Crónicas urbanas sobre el coronavirus: ayuda a una repatriada desde el encierro

Nuestra periodista cuenta la experiencia de cómo fue colaborar, sin salir de casa, para que una mendocina volviese de Madrid.

Crónicas urbanas sobre el coronavirus: ayuda a una repatriada desde el encierro
Crónicas urbanas sobre el coronavirus: ayuda a una repatriada desde el encierro

23 de Marzo, Mendoza-Madrid. 13.30

El lunes 16 abrí un mensaje de una desconocida. Muchos son los que me llegan cada día. Es parte del oficio convertirse en la fantasía del otro, esa en la que los periodistas somos una especie de oráculo que todo lo sabe.

Abro el directo de Twitter en un acto mecánico, con ese fastidio que me atraviesa cuando siento que alguien quiere convertirme en eso que no soy.

Pero este mensaje no tiene esa índole.

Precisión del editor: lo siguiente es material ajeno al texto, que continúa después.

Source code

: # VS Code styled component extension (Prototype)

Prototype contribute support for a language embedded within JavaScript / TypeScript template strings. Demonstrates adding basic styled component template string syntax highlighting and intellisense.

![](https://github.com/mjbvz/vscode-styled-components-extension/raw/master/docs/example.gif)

Es un grito dentro de una botella que alguien lanzó al mar virtual: un pedido de auxilio, una esperanza de que suceda el milagro.

Leo la súplica desesperada, que hierve: “Hola Patricia. Soy Patricia B... G... integro un grupo de argentinos varados en Madrid... me permitía pueda comunicarme contigo en forma privada???”.

No la conozco pero ¿qué importa? Le digo que sí, que aquí estoy; desde mi isla mendocina. Y ella, tan rápido como lo permite la ocasión, pasa a mi wasap y me escribe desde su isla madrileña, sin red: “Hola!!! Intentando mantener la calma. No tenemos noticias aún de los vuelos de repatriación. Ya completamos los formularios que nos enviaron desde cancillería...pero aún no contamos con noticias. Aquí hay gente sin alojamientos ni dinero... por favor!!!!”.

Me angustio, me desespero. No la vi nunca, no. Pero el virus te vuelve cuerpo desconocido al instante, y siento su desesperación, su incertidumbre: estoy lejos, estoy huérfana, abandonada de todo, flotando en el infinito de lo desconocido.

Ella es Patricia, yo soy Patricia. Nunca nos vimos, no sabemos nada la una de la otra pero ahora, contagiadas de miedo, somos la misma.

Yo, la Patricia que está rodeada de amor y cuidado, en su tierra y su centro, activa lo que tiene a mano para que la otra parte de mí (la huérfana, la aterrorizada), vuelva: a nosotros, a la misma geografía que nos atraviesa.

Mientras, las noticias cuentan que nuestros aviones viajan a buscarlos... a buscarme. Le digo, me digo: “tranquila, ahí vamos, ahí va la mano de esta patria que hoy nos está cuidando”. Ella respira hondo, acepta, sabe que la paciencia es el arma para librar esta guerra.

Nueve días. Parecen eternidad en el encierro en el que la rutina es ir de la cocina al living y de ahí a la cama; ida y vuelta, al patio, al balcón, al living, a la cocina, al baño, a la cama...

Nueve días. Parecen eternidad en el encierro en el que la rutina es ir del hotel al mostrador del aeropuerto, al bar donde la tarjeta pasa de milagro por un sándwich, al mostrador del aeropuerto, al banco con los bolsos, al rincón donde improvisamos la cama, al baño del aeropuerto, al mostrador, al bar, al rincón...

Nueve días: en nueve días cabe la vida para ella y para mí. Somos una, partida en dos, en la aceptación de la espera.

Hoy, 23 de marzo, la Patricia que quedó del otro lado de la isla me manda un video. Es un aeropuerto, como cualquier otro que antes vi. Está vacío. Solo una fila a distancia de cuerpos de pie, esperando. Y aplausos, muchos, eufóricos. Solo suena eso: aplausos.

Le escribo desde el living: “¿qué es eso? ¿A quién aplauden?”. La Patricia que quedó allá responde: “a la tripulación, volvemos esta tarde”.

Siento que una parte de mi cuerpo vuelve a habitarme. Estoy completa. Vuelve, vuelvo. Sonrío con los ojos mojados. Hago click al control remoto y me tiro al sillón a seguir maratoneando en paz, estoy viendo “Freud”.